1.参考博客戳这里.
2.学习过程
2.1学习代码
因为初学机器学习,希望能理解更透彻,在原作者的注释基础上添加自己的理解:
import pandas as pd
import numpy as np
# 更新参数,训练模型
def train(x_train, y_train, epoch):
num = x_train.shape[0] #训练集样本数量
dim = x_train.shape[1] #每一个样本的特征数量
bias = 0 # 偏置值初始化
weights = np.ones(dim) # 权重初始化
learning_rate = 1 # 初始学习率
reg_rate = 0.001 # 正则项系数
bg2_sum = 0 # 用于存放偏置值的梯度平方和
wg2_sum = np.zeros(dim) # 用于存放权重的梯度平方和
for i in range(epoch):
b_g = 0
w_g = np.zeros(dim)
# 在所有数据上计算梯度,梯度计算时针对损失函数求导
for j in range(num):
y_pre = weights.dot(x_train[j, :]) + bias
sig = 1 / (1 + np.exp(-y_pre))
b_g += (-1) * (y_train[j] - sig) #更新参数b
for k in range(dim):
w_g[k] += (-1) * (y_train[j] - sig) * x_train[j, k] + 2 * reg_rate * weights[k] #更新每一个w(i)
b_g /= num
w_g /= num
# adagrad
bg2_sum += b_g ** 2
wg2_sum += w_g ** 2
# 更新权重和偏置
bias -= learning_rate / bg2_sum ** 0.5 * b_g
weights -= learning_rate / wg2_sum ** 0.5 * w_g
# 每训练3轮,输出一次在训练集上的正确率
# 在计算loss时,由于涉及到log()运算,因此可能出现无穷大,计算并打印出来的loss为nan
# 有兴趣的同学可以把下面涉及到loss运算的注释去掉,观察一波打印出的loss
if i % 3 == 0:
# loss = 0
acc = 0
result = np.zeros(num)
for j in range(num):
y_pre = weights.dot(x_train[j, :]) + bias
sig = 1 / (1 + np.exp(-y_pre))
if sig >= 0.5:
result[j] = 1
else:
result[j] = 0
if result[j] == y_train[j]:
acc += 1.0
# loss += (-1) * (y_train[j] * np.log(sig) + (1 - y_train[j]) * np.log(1 - sig))

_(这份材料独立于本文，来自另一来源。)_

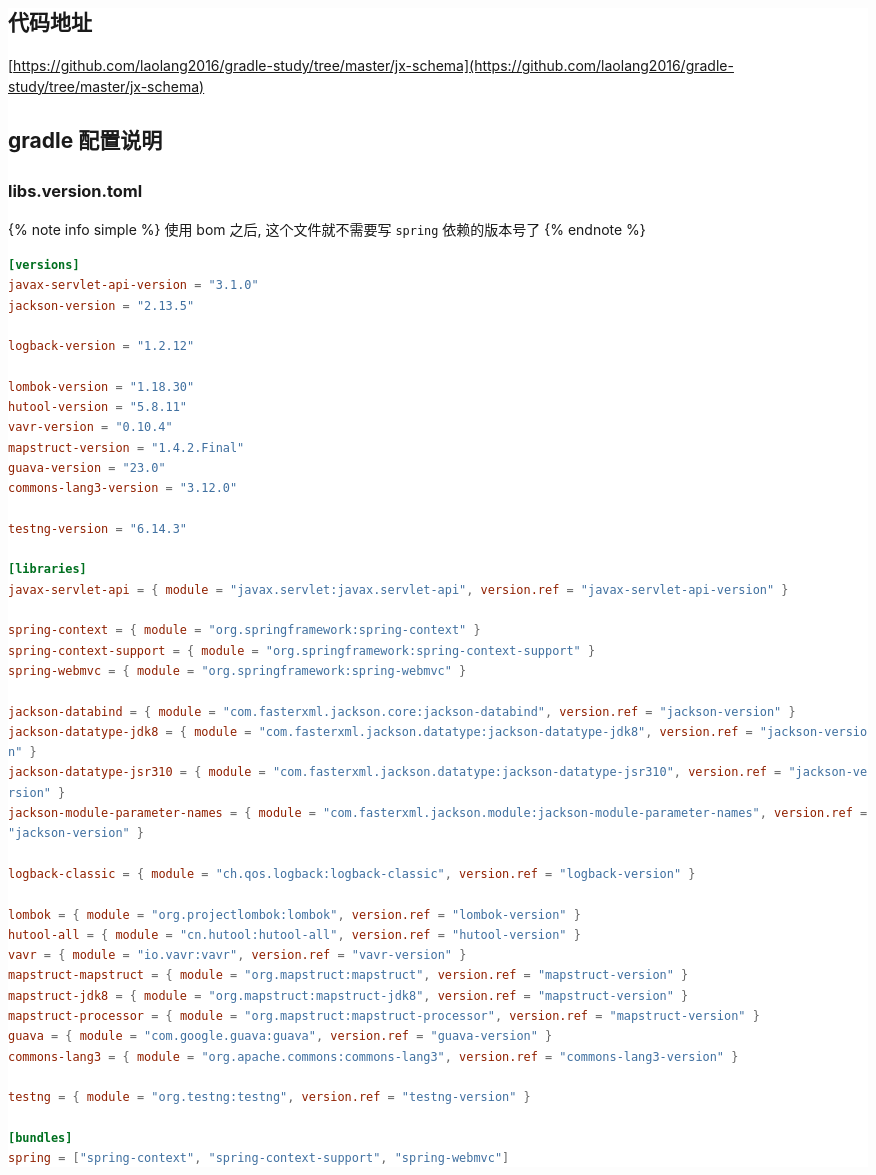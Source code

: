 ## 代码地址

[https://github.com/laolang2016/gradle-study/tree/master/jx-schema](https://github.com/laolang2016/gradle-study/tree/master/jx-schema)

## gradle 配置说明

### libs.version.toml

{% note info simple %}
使用 bom 之后, 这个文件就不需要写 `spring` 依赖的版本号了
{% endnote %}

```toml
[versions]
javax-servlet-api-version = "3.1.0"
jackson-version = "2.13.5"

logback-version = "1.2.12"

lombok-version = "1.18.30"
hutool-version = "5.8.11"
vavr-version = "0.10.4"
mapstruct-version = "1.4.2.Final"
guava-version = "23.0"
commons-lang3-version = "3.12.0"

testng-version = "6.14.3"

[libraries]
javax-servlet-api = { module = "javax.servlet:javax.servlet-api", version.ref = "javax-servlet-api-version" }

spring-context = { module = "org.springframework:spring-context" }
spring-context-support = { module = "org.springframework:spring-context-support" }
spring-webmvc = { module = "org.springframework:spring-webmvc" }

jackson-databind = { module = "com.fasterxml.jackson.core:jackson-databind", version.ref = "jackson-version" }
jackson-datatype-jdk8 = { module = "com.fasterxml.jackson.datatype:jackson-datatype-jdk8", version.ref = "jackson-version" }
jackson-datatype-jsr310 = { module = "com.fasterxml.jackson.datatype:jackson-datatype-jsr310", version.ref = "jackson-version" }
jackson-module-parameter-names = { module = "com.fasterxml.jackson.module:jackson-module-parameter-names", version.ref = "jackson-version" }

logback-classic = { module = "ch.qos.logback:logback-classic", version.ref = "logback-version" }

lombok = { module = "org.projectlombok:lombok", version.ref = "lombok-version" }
hutool-all = { module = "cn.hutool:hutool-all", version.ref = "hutool-version" }
vavr = { module = "io.vavr:vavr", version.ref = "vavr-version" }
mapstruct-mapstruct = { module = "org.mapstruct:mapstruct", version.ref = "mapstruct-version" }
mapstruct-jdk8 = { module = "org.mapstruct:mapstruct-jdk8", version.ref = "mapstruct-version" }
mapstruct-processor = { module = "org.mapstruct:mapstruct-processor", version.ref = "mapstruct-version" }
guava = { module = "com.google.guava:guava", version.ref = "guava-version" }
commons-lang3 = { module = "org.apache.commons:commons-lang3", version.ref = "commons-lang3-version" }

testng = { module = "org.testng:testng", version.ref = "testng-version" }

[bundles]
spring = ["spring-context", "spring-context-support", "spring-webmvc"]
```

# print('after {} epochs, the loss on train data is:'.format(i), loss / num)
print('after {} epochs, the acc on train data is:'.format(i), acc / num)
return weights, bias
# 验证模型效果
def validate(x_val, y_val, weights, bias):
num = x_val.shape[0]
# loss = 0
acc = 0
result = np.zeros(num)
for j in range(num):
y_pre = weights.dot(x_val[j, :]) + bias
sig = 1 / (1 + np.exp(-y_pre))
if sig >= 0.5:
result[j] = 1
else:
result[j] = 0
if result[j] == y_val[j]:
acc += 1.0
# loss += (-1) * (y_val[j] * np.log(sig) + (1 - y_val[j]) * np.log(1 - sig))
return acc / num
def main():
# 从csv中读取有用的信息
df = pd.read_csv('spam_train.csv')
# 空值填0
df = df.fillna(0)
# (4000, 59)
array = np.array(df)
# (4000, 57)
x = array[:, 1:-1] #取所有行的2-58列,-1表示最后一个元素,这种表示方法取左不取右
# scale
x[:, -1] /= np.mean(x[:, -1]) #由于最后两列参数较大,对最后两列除平均
x[:, -2] /= np.mean(x[:, -2])
# (4000, )
y = array[:, -1] #取所有行的最后一个元素
# 划分训练集与验证集
x_train, x_val = x[0:3500, :], x[3500:4000, :]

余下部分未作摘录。